Data excerpts:
__________________________________________________

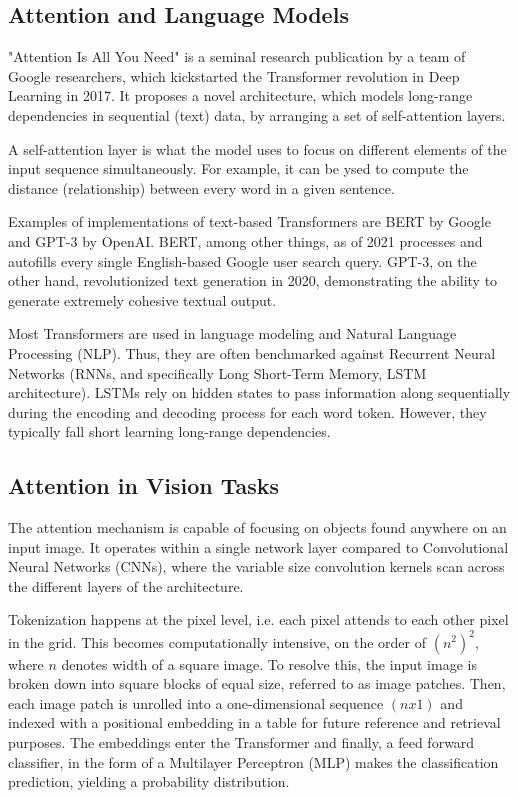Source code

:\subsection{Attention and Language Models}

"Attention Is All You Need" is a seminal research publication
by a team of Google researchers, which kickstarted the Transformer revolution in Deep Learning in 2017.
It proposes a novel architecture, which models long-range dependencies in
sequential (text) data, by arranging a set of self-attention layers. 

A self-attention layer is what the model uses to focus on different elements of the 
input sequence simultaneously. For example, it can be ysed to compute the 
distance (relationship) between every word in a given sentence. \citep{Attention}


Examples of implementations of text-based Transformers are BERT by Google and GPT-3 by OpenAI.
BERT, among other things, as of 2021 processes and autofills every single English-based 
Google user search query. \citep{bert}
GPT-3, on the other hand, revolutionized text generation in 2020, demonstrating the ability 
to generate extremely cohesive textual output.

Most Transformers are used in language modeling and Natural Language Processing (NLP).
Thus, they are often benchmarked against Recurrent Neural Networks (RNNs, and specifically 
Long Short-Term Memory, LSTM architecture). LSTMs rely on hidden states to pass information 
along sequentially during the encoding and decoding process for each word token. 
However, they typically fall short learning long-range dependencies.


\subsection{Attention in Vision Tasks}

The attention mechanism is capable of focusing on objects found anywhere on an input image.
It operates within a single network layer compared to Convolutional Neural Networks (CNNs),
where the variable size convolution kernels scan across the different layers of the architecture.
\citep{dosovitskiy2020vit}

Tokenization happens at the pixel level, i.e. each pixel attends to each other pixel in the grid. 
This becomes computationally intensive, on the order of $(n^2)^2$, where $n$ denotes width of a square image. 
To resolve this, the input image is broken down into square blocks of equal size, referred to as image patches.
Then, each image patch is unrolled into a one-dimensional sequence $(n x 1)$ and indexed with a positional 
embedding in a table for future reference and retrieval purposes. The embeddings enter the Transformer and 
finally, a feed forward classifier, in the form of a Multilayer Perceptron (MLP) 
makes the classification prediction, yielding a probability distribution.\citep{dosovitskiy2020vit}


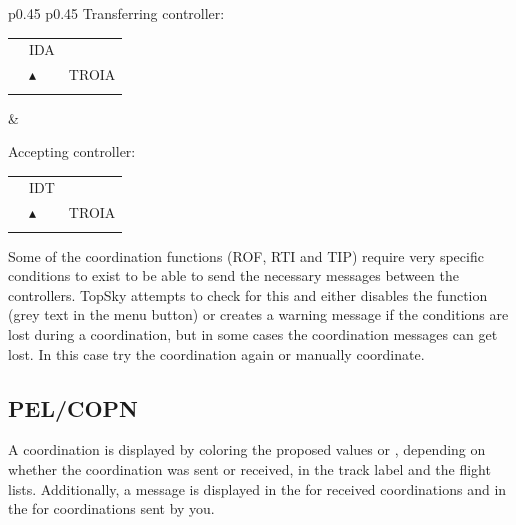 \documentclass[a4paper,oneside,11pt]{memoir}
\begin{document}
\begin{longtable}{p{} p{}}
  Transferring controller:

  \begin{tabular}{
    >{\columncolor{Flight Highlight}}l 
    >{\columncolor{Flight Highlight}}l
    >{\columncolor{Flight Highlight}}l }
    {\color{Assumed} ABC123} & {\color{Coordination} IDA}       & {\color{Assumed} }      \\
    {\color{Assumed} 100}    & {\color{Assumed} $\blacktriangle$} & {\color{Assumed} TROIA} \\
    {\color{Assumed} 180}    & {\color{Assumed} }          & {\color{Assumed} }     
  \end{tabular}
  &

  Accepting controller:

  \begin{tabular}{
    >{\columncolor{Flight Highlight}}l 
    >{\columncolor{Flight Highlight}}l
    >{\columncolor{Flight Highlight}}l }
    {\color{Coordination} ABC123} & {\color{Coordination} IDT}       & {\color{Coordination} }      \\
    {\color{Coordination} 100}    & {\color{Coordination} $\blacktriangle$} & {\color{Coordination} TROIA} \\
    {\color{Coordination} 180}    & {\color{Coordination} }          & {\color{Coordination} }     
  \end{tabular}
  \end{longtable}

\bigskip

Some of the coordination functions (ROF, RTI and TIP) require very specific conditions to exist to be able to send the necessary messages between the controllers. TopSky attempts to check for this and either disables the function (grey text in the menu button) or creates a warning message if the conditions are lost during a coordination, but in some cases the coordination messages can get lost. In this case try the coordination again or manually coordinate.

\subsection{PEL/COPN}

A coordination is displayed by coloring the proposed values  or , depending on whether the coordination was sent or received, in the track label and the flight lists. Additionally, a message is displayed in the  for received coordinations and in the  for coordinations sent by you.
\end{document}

__________________________________________________

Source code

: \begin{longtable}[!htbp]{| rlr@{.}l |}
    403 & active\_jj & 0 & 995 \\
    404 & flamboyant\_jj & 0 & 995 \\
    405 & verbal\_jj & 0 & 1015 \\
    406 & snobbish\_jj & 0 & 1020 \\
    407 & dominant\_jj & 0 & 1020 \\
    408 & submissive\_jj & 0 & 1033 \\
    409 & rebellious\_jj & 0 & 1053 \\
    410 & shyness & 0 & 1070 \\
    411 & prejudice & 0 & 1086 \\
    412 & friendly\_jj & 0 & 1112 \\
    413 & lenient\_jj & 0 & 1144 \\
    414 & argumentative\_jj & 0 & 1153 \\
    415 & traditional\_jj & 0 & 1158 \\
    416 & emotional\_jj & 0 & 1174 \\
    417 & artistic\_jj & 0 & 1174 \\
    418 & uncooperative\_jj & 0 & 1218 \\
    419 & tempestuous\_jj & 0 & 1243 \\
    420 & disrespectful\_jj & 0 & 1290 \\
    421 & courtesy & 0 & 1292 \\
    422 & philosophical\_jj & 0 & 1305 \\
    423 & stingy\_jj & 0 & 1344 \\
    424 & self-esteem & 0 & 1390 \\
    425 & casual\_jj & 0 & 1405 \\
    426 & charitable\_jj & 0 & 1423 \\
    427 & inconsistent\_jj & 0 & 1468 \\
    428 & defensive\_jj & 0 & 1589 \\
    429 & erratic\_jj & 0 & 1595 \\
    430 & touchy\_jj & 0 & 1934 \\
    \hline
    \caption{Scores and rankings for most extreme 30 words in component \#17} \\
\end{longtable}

__________________________________________________

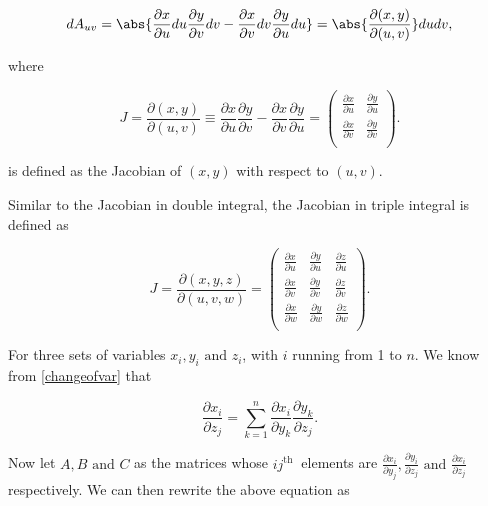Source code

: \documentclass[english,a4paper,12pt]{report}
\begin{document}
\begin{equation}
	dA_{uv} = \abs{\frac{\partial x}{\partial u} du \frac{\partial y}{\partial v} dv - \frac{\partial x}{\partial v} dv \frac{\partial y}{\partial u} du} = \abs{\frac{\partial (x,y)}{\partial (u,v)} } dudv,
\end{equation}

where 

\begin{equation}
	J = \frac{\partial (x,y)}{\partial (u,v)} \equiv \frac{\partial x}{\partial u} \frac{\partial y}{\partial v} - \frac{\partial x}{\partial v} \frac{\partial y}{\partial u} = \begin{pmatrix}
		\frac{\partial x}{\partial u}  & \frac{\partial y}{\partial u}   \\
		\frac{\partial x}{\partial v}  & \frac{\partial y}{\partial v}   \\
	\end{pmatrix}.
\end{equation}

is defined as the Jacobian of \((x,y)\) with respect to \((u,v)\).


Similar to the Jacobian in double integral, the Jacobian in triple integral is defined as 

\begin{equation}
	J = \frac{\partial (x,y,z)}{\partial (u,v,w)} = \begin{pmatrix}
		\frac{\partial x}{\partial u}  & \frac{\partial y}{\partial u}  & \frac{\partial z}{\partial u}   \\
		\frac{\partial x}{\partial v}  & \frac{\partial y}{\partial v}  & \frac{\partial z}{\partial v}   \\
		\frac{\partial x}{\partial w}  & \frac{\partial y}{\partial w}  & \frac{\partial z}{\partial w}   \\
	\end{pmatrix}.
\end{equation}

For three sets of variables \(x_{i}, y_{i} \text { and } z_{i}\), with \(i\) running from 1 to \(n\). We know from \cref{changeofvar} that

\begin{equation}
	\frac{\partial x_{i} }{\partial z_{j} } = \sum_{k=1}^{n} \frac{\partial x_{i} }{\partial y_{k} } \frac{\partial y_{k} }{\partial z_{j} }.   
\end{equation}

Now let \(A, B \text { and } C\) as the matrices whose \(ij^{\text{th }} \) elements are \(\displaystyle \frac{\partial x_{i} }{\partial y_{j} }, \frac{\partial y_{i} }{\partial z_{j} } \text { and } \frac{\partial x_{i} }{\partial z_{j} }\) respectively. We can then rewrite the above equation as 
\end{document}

__________________________________________________

> _TASK TO CARRY OUT_: Search the entries for the string "Assumed" and return each line where it turns up.

> _TASK OUTPUT_:
    {\color{Assumed} ABC123} & {\color{Coordination} IDA}       & {\color{Assumed} }      \\
    {\color{Assumed} 100}    & {\color{Assumed} $\blacktriangle$} & {\color{Assumed} TROIA} \\
    {\color{Assumed} 180}    & {\color{Assumed} }          & {\color{Assumed} }     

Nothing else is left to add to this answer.